Whether STAP cells or STAP stem cells are real or not, overall the STAP cell situation has been disastrous. Can biomedical science learn anything from this STAP fiasco? Maybe…some thoughts below.

  • Organize, keep records, and annotate your images. It seems that the STAP papers were plagued by confusion over images and the way image data was handled or changed. More broadly in science, sometimes research projects generate tons of data even if they are not “big data” genomics projects. In fact, it is not unusual for just one line of cell or developmental biology research to generate hundreds of image files. Each one might have a different exposure time or other varying attributes and researchers might legitimately adjust some images that are too faint, etc. It is wise to use a system where lab members catalog images and a naming paradigm that includes the date. Any changes to images must also be documented in writing and original unmodified forms kept as trackable backup files.
  • Don’t always believe your eyes. It seems that some of the STAP authors believe in STAP, but I wonder if “STAP” to them means simply cells glowing green? The reality is that for cells to be STAP they must have functions and pass a whole host of tests, not simply glow green (even if that green is real and not autofluorescence–see next point below) from a Oct4-GFP reporter. Just because you “see the green light” doesn’t mean it is STAP. Human beings including scientists are very visual creatures. Who doesn’t find certain microscopy images captivating? Seriously, a microscopy image can be like a piece of fine art. But sometimes data in the form of a visual image can be deceiving. The more general expression “I see the light!” is about discovery, but usually more about a discovery of beliefs rather than facts.
  • Danger, autofluorescence ahead. And speaking of “seeing the green light”, it was only days into the STAP craziness when a stem cell biologist told me in confidence that s/he believed STAP could be largely a mistake due to misinterpretation of autofluorescence as real signal. I still haven’t seen compelling evidence against the notion that the greenness of STAP is just autofluorescence in certain images and FACS data. Perhaps this STAP mess will make the entire biomedical research community more cognizant of the dangers of misreading cellular autofluorescence and the need to check for it.

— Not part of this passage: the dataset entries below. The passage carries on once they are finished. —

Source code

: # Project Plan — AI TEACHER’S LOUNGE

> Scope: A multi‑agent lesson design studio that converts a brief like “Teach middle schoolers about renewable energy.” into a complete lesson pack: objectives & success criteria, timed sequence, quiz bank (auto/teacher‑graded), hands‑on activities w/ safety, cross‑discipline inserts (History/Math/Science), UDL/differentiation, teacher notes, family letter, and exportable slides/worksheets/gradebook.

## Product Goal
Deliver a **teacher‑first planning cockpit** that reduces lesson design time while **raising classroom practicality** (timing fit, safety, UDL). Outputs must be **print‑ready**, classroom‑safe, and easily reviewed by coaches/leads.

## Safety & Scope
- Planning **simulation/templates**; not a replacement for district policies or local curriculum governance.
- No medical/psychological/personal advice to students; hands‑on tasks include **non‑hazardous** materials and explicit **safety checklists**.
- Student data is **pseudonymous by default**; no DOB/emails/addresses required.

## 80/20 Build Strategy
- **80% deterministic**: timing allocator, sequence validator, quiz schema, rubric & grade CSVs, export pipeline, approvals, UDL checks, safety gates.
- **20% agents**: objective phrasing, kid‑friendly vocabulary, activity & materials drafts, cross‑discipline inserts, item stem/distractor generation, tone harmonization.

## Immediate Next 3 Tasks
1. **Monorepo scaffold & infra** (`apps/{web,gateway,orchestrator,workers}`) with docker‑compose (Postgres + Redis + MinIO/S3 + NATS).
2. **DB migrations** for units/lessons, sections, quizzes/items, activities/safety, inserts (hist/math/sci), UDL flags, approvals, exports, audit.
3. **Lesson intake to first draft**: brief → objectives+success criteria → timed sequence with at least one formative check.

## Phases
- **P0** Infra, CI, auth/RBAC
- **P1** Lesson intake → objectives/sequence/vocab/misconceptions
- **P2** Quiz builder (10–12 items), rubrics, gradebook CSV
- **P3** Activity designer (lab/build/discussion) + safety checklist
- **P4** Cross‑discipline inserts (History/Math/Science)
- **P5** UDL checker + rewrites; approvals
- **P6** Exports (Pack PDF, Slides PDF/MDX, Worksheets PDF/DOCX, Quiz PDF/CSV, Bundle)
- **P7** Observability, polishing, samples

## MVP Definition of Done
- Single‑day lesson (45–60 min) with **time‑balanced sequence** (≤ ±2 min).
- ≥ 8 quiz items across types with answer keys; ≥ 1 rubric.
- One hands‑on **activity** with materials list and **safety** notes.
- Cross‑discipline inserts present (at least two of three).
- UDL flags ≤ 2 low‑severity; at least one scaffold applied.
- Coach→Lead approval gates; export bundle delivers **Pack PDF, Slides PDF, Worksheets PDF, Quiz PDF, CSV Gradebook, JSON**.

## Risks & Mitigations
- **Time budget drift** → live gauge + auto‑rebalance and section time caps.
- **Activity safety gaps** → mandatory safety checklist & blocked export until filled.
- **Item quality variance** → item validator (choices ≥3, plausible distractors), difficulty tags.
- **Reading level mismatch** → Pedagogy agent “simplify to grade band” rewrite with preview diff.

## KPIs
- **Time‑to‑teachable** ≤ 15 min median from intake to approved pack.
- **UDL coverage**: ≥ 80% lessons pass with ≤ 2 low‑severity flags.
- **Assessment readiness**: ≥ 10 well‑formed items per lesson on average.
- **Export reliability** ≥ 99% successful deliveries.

  • Cells are not always what you think they are. It seems quite possible that some of the cells involved in the STAP cell research were not what some of the researchers thought they were. Cell line contamination is a common problem at least in part because different kinds of cells are stored and sometimes simultaneously grown in labs. Cells also grow at different rates so contamination of one cell type with even a few different cells can burgeon into a big problem over a surprisingly short period of time.
  • To be a good reviewer, data should always trump big names in importance. One of the problems exemplified by the STAP papers is that big name authors can sometimes sway reviewers inappropriately to be lenient on papers. In the end, as a good reviewer, you have to keep focused on the data, not the reputation of the authors.

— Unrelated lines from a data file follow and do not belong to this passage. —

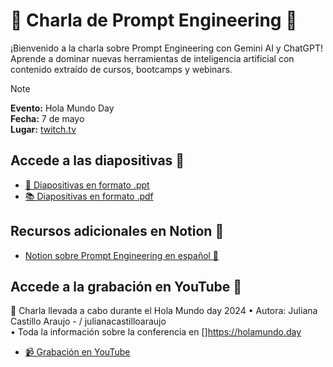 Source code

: # 🤖 Charla de Prompt Engineering 🧠
¡Bienvenido a la charla sobre Prompt Engineering con Gemini AI y ChatGPT! Aprende a dominar nuevas herramientas de inteligencia artificial con contenido extraído de cursos, bootcamps y webinars.

> [!NOTE]
> **Evento:** Hola Mundo Day  
> **Fecha:** 7 de mayo  
> **Lugar:** [twitch.tv](https://www.twitch.tv)

## Accede a las diapositivas 🚀

- [🎯 Diapositivas en formato .ppt](https://docs.google.com/presentation/d/1b7V5IFVLw2qMbJ0DI2_9sYYChcsRiF6v/edit?usp=drive_link&ouid=101757647096398765195&rtpof=true&sd=true)
- [📚 Diapositivas en formato .pdf](https://drive.google.com/file/d/1F3ttVPu8n3a6bWZwNQtv1OpTtnZ7BAU8/view?usp=drive_link)

## Recursos adicionales en Notion 📌

- [Notion sobre Prompt Engineering en español 🔎](https://twisty-receipt-2f6.notion.site/Prompts-en-Espa-ol-17cc22116249492c8d5a0aa7382809a9)

## Accede a la grabación en YouTube 🎥

📢  Charla llevada a cabo durante el Hola Mundo day 2024
• Autora: Juliana Castillo Araujo -   / julianacastilloaraujo  
• Toda la información sobre la conferencia en []https://holamundo.day

- [📹 Grabación en YouTube](https://youtu.be/REhrWtTQsuo?si=X5UKMrzeIAOY-6f6)
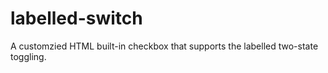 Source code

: # labelled-switch
A customzied HTML built-in checkbox that supports the labelled two-state toggling.
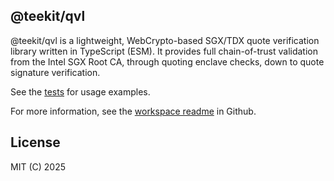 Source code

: ## @teekit/qvl

@teekit/qvl is a lightweight, WebCrypto-based SGX/TDX quote
verification library written in TypeScript (ESM). It provides full
chain-of-trust validation from the Intel SGX Root CA, through quoting
enclave checks, down to quote signature verification.

See the
[tests](https://github.com/canvasxyz/teekit/tree/main/packages/qvl/test)
for usage examples.

For more information, see the [workspace
readme](https://github.com/canvasxyz/teekit) in Github.

## License

MIT (C) 2025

  • Weigh the risks, benefits and responsibilities of being an author yourself. If you are possibly going to be an author on any given collaborative paper, use caution. Read the paper carefully, ask to see data if you have concerns, think about what it means for you to be an author of this paper, and if in doubt, at least consider saying ‘no’. In this time when most everyone wants more publications, sometimes paradoxically it is best not to be an author. Of course, sometimes potential co-authors or even corresponding authors don’t know about problems in papers and such problems can be hard to find so the decision as to whether to be an author can be tricky. Finally, take the specifics of those “author contributions” sections seriously as to what you did or did not do for any given paper. I wonder at this time how many of the STAP authors, if they could go back in time, would choose not to be author on those papers?

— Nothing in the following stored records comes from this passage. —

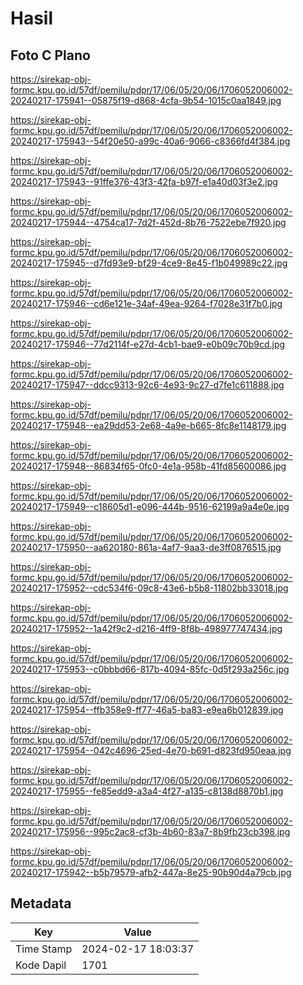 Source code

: # Hasil

## Foto C Plano

https://sirekap-obj-formc.kpu.go.id/57df/pemilu/pdpr/17/06/05/20/06/1706052006002-20240217-175941--05875f19-d868-4cfa-9b54-1015c0aa1849.jpg

https://sirekap-obj-formc.kpu.go.id/57df/pemilu/pdpr/17/06/05/20/06/1706052006002-20240217-175943--54f20e50-a99c-40a6-9066-c8366fd4f384.jpg

https://sirekap-obj-formc.kpu.go.id/57df/pemilu/pdpr/17/06/05/20/06/1706052006002-20240217-175943--91ffe376-43f3-42fa-b97f-e1a40d03f3e2.jpg

https://sirekap-obj-formc.kpu.go.id/57df/pemilu/pdpr/17/06/05/20/06/1706052006002-20240217-175944--4754ca17-7d2f-452d-8b76-7522ebe7f920.jpg

https://sirekap-obj-formc.kpu.go.id/57df/pemilu/pdpr/17/06/05/20/06/1706052006002-20240217-175945--d7fd93e9-bf29-4ce9-8e45-f1b049989c22.jpg

https://sirekap-obj-formc.kpu.go.id/57df/pemilu/pdpr/17/06/05/20/06/1706052006002-20240217-175946--cd6e121e-34af-49ea-9264-f7028e31f7b0.jpg

https://sirekap-obj-formc.kpu.go.id/57df/pemilu/pdpr/17/06/05/20/06/1706052006002-20240217-175946--77d2114f-e27d-4cb1-bae9-e0b09c70b9cd.jpg

https://sirekap-obj-formc.kpu.go.id/57df/pemilu/pdpr/17/06/05/20/06/1706052006002-20240217-175947--ddcc9313-92c6-4e93-9c27-d7fe1c611888.jpg

https://sirekap-obj-formc.kpu.go.id/57df/pemilu/pdpr/17/06/05/20/06/1706052006002-20240217-175948--ea29dd53-2e68-4a9e-b665-8fc8e1148179.jpg

https://sirekap-obj-formc.kpu.go.id/57df/pemilu/pdpr/17/06/05/20/06/1706052006002-20240217-175948--86834f65-0fc0-4e1a-958b-41fd85600086.jpg

https://sirekap-obj-formc.kpu.go.id/57df/pemilu/pdpr/17/06/05/20/06/1706052006002-20240217-175949--c18605d1-e096-444b-9516-62199a9a4e0e.jpg

https://sirekap-obj-formc.kpu.go.id/57df/pemilu/pdpr/17/06/05/20/06/1706052006002-20240217-175950--aa620180-861a-4af7-9aa3-de3ff0876515.jpg

https://sirekap-obj-formc.kpu.go.id/57df/pemilu/pdpr/17/06/05/20/06/1706052006002-20240217-175952--cdc534f6-09c8-43e6-b5b8-11802bb33018.jpg

https://sirekap-obj-formc.kpu.go.id/57df/pemilu/pdpr/17/06/05/20/06/1706052006002-20240217-175952--1a42f9c2-d216-4ff9-8f8b-498977747434.jpg

https://sirekap-obj-formc.kpu.go.id/57df/pemilu/pdpr/17/06/05/20/06/1706052006002-20240217-175953--c0bbbd66-817b-4094-85fc-0d5f293a256c.jpg

https://sirekap-obj-formc.kpu.go.id/57df/pemilu/pdpr/17/06/05/20/06/1706052006002-20240217-175954--ffb358e9-ff77-46a5-ba83-e9ea6b012839.jpg

https://sirekap-obj-formc.kpu.go.id/57df/pemilu/pdpr/17/06/05/20/06/1706052006002-20240217-175954--042c4696-25ed-4e70-b691-d823fd950eaa.jpg

https://sirekap-obj-formc.kpu.go.id/57df/pemilu/pdpr/17/06/05/20/06/1706052006002-20240217-175955--fe85edd9-a3a4-4f27-a135-c8138d8870b1.jpg

https://sirekap-obj-formc.kpu.go.id/57df/pemilu/pdpr/17/06/05/20/06/1706052006002-20240217-175956--995c2ac8-cf3b-4b60-83a7-8b9fb23cb398.jpg

https://sirekap-obj-formc.kpu.go.id/57df/pemilu/pdpr/17/06/05/20/06/1706052006002-20240217-175942--b5b79579-afb2-447a-8e25-90b90d4a79cb.jpg


## Metadata

| Key        | Value               |
| ---------- | ------------------- |
| Time Stamp | 2024-02-17 18:03:37 |
| Kode Dapil | 1701                |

  • To editors, be extra-cautious about those “sexy” papers. A paper like either of the STAP ones is certainly exciting on first read and could have big impact. You might call them “editor-bait”. Heck, despite the controversy the STAP papers have already been cited many times in just a couple months by other papers. However, these kinds of high-profile papers are high risk for journals and editors too. As with the reviewer caution above, editors should not be swayed by big name authors if the story seems too good to be true and if anything, the more excited an editor is about a paper the more cautious they should be in how they handle it. Paradoxical? Perhaps, but I think it’s true.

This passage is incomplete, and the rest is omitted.